Rejection of this last item is likely to be the most surprising—and troubling—to Illinois employers. Confidentiality provisions covering all information regarding an employer's business are common, especially when coupled with a carve-out for allowing disclosure of information that "becomes generally known to and available for use by the public." The provision at issue in AssuredPartners fit this description, stating in pertinent part:

"[The] Executive will not disclose . . . any Confidential Information without the Board's written consent, unless and to the extent that the Confidential Information, (i) becomes generally known to and available for use by the public other than as a result of Executive's acts or omissions to act or (ii) is required to be disclosed pursuant to any applicable law or court order."

The court deemed this confidentiality provision to be overly broad and refused to modify it—which it had the power to do under Illinois law.

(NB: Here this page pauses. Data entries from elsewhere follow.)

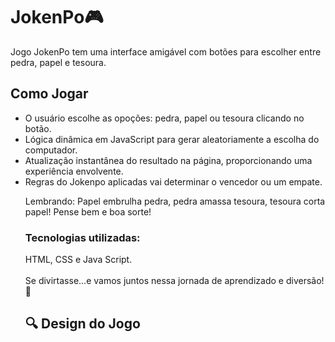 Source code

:<h1> JokenPo🎮</h1>

Jogo JokenPo tem uma interface amigável com botões para escolher entre pedra, papel e tesoura.





<h2>Como Jogar</h2>
<ul>

<li>O usuário escolhe  as opoções: pedra, papel ou tesoura clicando no botão.</li>
<li>Lógica dinâmica em JavaScript para gerar aleatoriamente a escolha do computador.</li>
<li>Atualização instantânea do resultado na página, proporcionando uma experiência envolvente.</li>
<li>Regras do Jokenpo aplicadas vai determinar o vencedor ou um empate.</li>

Lembrando: Papel embrulha pedra, pedra amassa tesoura, tesoura corta papel! Pense bem e boa sorte!


<h3><b>Tecnologias utilizadas:</b></h3>
 HTML, CSS e Java Script.
<br>
<br>
Se divirtasse...e vamos juntos nessa jornada de aprendizado e diversão! 🚀 

<h2>🔍 Design do Jogo</h2>
<img src=''>



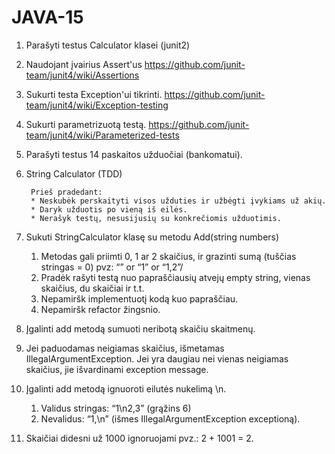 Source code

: # JAVA-15

1. Parašyti testus Calculator klasei (junit2) 
 1. Naudojant įvairius Assert'us https://github.com/junit-team/junit4/wiki/Assertions
 2. Sukurti testa Exception'ui tikrinti. https://github.com/junit-team/junit4/wiki/Exception-testing
 3. Sukurti parametrizuotą testą. https://github.com/junit-team/junit4/wiki/Parameterized-tests
 
2. Parašyti testus 14 paskaitos užduočiai (bankomatui). 

3. String Calculator (TDD)

        Prieš pradedant:
        * Neskubėk perskaityti visos užduties ir užbėgti įvykiams už akių.
        * Daryk užduotis po vieną iš eilės.
        * Nerašyk testų, nesusijusių su konkrečiomis užduotimis.


1.  Sukuti StringCalculator klasę su metodu Add(string numbers)
    1. Metodas gali priimti 0, 1 ar 2 skaičius, ir grazinti sumą (tuščias stringas = 0) pvz: “” or “1” or “1,2”/
    2. Pradėk rašyti testą nuo papraščiausių atvejų empty string, vienas skaičius, du skaičiai ir t.t.
    3. Nepamiršk implementuotį kodą kuo papraščiau.
    4. Nepamiršk refactor žingsnio.
2. Įgalinti add metodą sumuoti neribotą skaičiu skaitmenų.
3. Jei paduodamas neigiamas skaičius, išmetamas IllegalArgumentException. Jei yra daugiau nei vienas neigiamas skaičius, jie išvardinami exception message.
4. Įgalinti add metodą ignuoroti eilutės nukelimą \n.
    1. Validus stringas:  “1\n2,3”  (grąžins 6)
    2. Nevalidus:  “1,\n” (išmes IllegalArgumentException exceptioną).
5. Skaičiai didesni už 1000 ignoruojami pvz.:  2 + 1001  = 2.
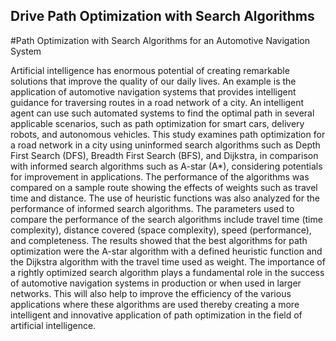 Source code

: ## Drive Path Optimization with Search Algorithms

#Path Optimization with Search Algorithms for an Automotive Navigation System

Artificial intelligence has enormous potential of creating remarkable solutions that improve the quality
of our daily lives. An example is the application of automotive navigation systems that provides
intelligent guidance for traversing routes in a road network of a city. An intelligent agent can use such
automated systems to find the optimal path in several applicable scenarios, such as path optimization
for smart cars, delivery robots, and autonomous vehicles. This study examines path optimization
for a road network in a city using uninformed search algorithms such as Depth First Search (DFS),
Breadth First Search (BFS), and Dijkstra, in comparison with informed search algorithms such as A-star
(A*), considering potentials for improvement in applications. The performance of the algorithms
was compared on a sample route showing the effects of weights such as travel time and distance.
The use of heuristic functions was also analyzed for the performance of informed search algorithms.
The parameters used to compare the performance of the search algorithms include travel time (time
complexity), distance covered (space complexity), speed (performance), and completeness. The results
showed that the best algorithms for path optimization were the A-star algorithm with a defined
heuristic function and the Dijkstra algorithm with the travel time used as weight. The importance of a
rightly optimized search algorithm plays a fundamental role in the success of automotive navigation
systems in production or when used in larger networks. This will also help to improve the efficiency
of the various applications where these algorithms are used thereby creating a more intelligent and
innovative application of path optimization in the field of artificial intelligence.

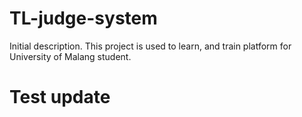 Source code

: # TL-judge-system
Initial description. This project is used to learn, and train platform for University of Malang student.

# Test update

The court explained its refusal to modify or enforce the provision by stating that "a great deal of information that is not 'generally' known to the public does not merit protection under a confidentiality provision."

While the result in cases of this type tend to be driven by their specific facts, this pronouncement by the Illinois Appellate Court is also likely to be cited against Illinois employers seeking to enforce provisions of similar breadth.